Everyone knows you need a mentor to help you succeed in business, right? Especially if you're a woman--you need someone in the know (preferably a senior executive) who can help you get there. Well, a recent study published at BCG, written by an all women team of Marjolein Cuellar, Andrea Ostby, Kate Protextor, Katie Abouzahr and Nicole Bennett, found a few surprising things when they studied ways to help women succeed in the workplace, including things that don't help.
Mentoring Isn't Helping
In a mentoring program, generally junior level women are matched up with a senior level person who can help coach the junior person through the business and give her support that will help her climb the ladder to the top. In reality, Cuellar, et. al., found that:
All too often, these programs end up devolving to sporadic chats that simply lack the gravity and substance that can make a serious difference in the day-to-day experience of most working women.

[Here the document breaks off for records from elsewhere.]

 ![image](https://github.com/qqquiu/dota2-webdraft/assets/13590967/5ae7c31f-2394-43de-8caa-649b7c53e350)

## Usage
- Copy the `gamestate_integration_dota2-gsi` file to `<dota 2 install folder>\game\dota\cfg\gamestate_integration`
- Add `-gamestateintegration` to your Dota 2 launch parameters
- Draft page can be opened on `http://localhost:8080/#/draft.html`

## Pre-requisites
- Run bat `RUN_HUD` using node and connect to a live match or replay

In other words, it's not that mentorship isn't helpful, it's that mentorship programs aren't generally helpful because they aren't actually mentoring sessions. It's very easy for this to happen. We like to chat. It's easier than working, but if you're going to mentor someone, it needs to be work focused or it's no good.
Implementing One-Time Measures Fails
This is a favorite of companies--they recognize an immediate problem and fix it and then expect the fix to last forever. But, it doesn't actually work that way. Fixing a specific incident or even responding to a specific incident doesn't have long lasting results.They found that:
It is extremely easy to launch isolated measures--one-time bias training, for example--or to issue edicts describing the new way company employees are expected to work. But in companies that fail to sustain efforts over time or to establish robust policies that change the underlying culture, such isolated, one-time measures are doomed. Worse, they erode management's credibility.

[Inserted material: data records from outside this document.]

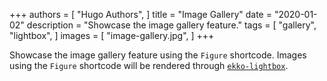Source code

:+++
authors = [
    "Hugo Authors",
]
title = "Image Gallery"
date = "2020-01-02"
description = "Showcase the image gallery feature."
tags = [
    "gallery",
    "lightbox",
]
images = [
    "image-gallery.jpg",
]
+++

Showcase the image gallery feature using the `Figure` shortcode. Images using the `Figure` shortcode will be rendered through [`ekko-lightbox`](https://ashleydw.github.io/lightbox/).
<!--more-->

Yes. Announcing, "We are a female friendly workplace!" but then not making any changes really doesn't help management credibility and it certainly doesn't help women in the workplace.

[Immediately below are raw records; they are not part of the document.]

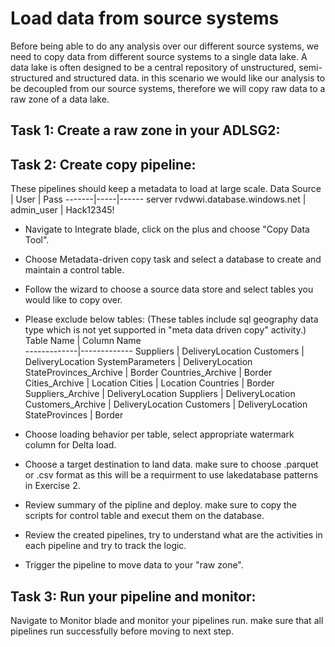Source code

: # Load data from source systems
Before being able to do any analysis over our different source systems, we need to copy data from different source systems to a single data lake. A data lake is often designed to be a central repository of unstructured, semi-structured and structured data. in this scenario we would like our analysis to be decoupled from our source systems, therefore we will copy raw  data to a raw zone of a data lake. 
## Task 1: Create a raw zone in your ADLSG2:
## Task 2: Create copy pipeline:
These pipelines should keep a metadata to load at large scale.
  Data Source | User | Pass
  -------|-----|------
  server rvdwwi.database.windows.net  |  admin_user | Hack12345!
 - Navigate to Integrate blade, click on the plus and choose "Copy Data Tool".  
 - Choose Metadata-driven copy task and select a database to create and maintain a control table.  
 - Follow the wizard to choose a source data store and select tables you would like to copy over.   
 - Please exclude below tables:  (These tables include sql geography data type which is not yet supported in "meta data driven copy" activity.)
        Table Name   |  Column Name  
      -------------|-------------
      Suppliers  |                                                                                                                     DeliveryLocation
      Customers     |                                                                                                                  DeliveryLocation
      SystemParameters    |                                                                                                           DeliveryLocation
      StateProvinces_Archive   |                                                                                                       Border
      Countries_Archive  |                                                                                                          Border
      Cities_Archive    |                                                                                                               Location
      Cities     |                                                                                                                     Location
      Countries     |                                                                                                                   Border
      Suppliers_Archive   |                                                                                                             DeliveryLocation
      Suppliers     |                                                                                                                   DeliveryLocation
      Customers_Archive  |                                                                                                              DeliveryLocation
      Customers      |                                                                                                                  DeliveryLocation
      StateProvinces  |                                                                                                                 Border

 - Choose loading behavior per table, select appropriate watermark column for Delta load.  
-  Choose a target destination to land data. make sure to choose .parquet or .csv format as this will be a requirment to use lakedatabase patterns in Exercise 2.  
-  Review summary of the pipline and deploy. make sure to copy the scripts for control table and execut them on the database.  
 - Review the created pipelines, try to understand what are the activities in each pipeline and try to track the logic.  
-  Trigger the pipeline to move data to your "raw zone".  

  
## Task 3: Run your pipeline and monitor:
  Navigate to Monitor blade and monitor your pipelines run. make sure that all pipelines run successfully before moving to next step.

Engaging in External Public Debates on Diversity Is Not Helpful
Virtue signaling is very popular right now. Companies announce they are against whatever and maybe even sponsor a march or sit on a panel at a conference, but the reality is, Cuellar and her colleagues found out, that makes little difference to the people who are actually doing the work. Instead of looking for press releases, try making real changes internally.
Establishing Grievance Systems Isn't Enough
Now, legally, you have to establish a grievance system--a plan for how people can report discrimination and harassment. But, this study points out that this is merely responding to problems that have already happened and doesn't do anything to prevent problems in the future. Yes, you need a grievance system. No, it doesn't mean that you can sit back and relax after it's in place.
If your internal programs are focusing on these measures, it's time to re-evaluate and start working on things that actually do work.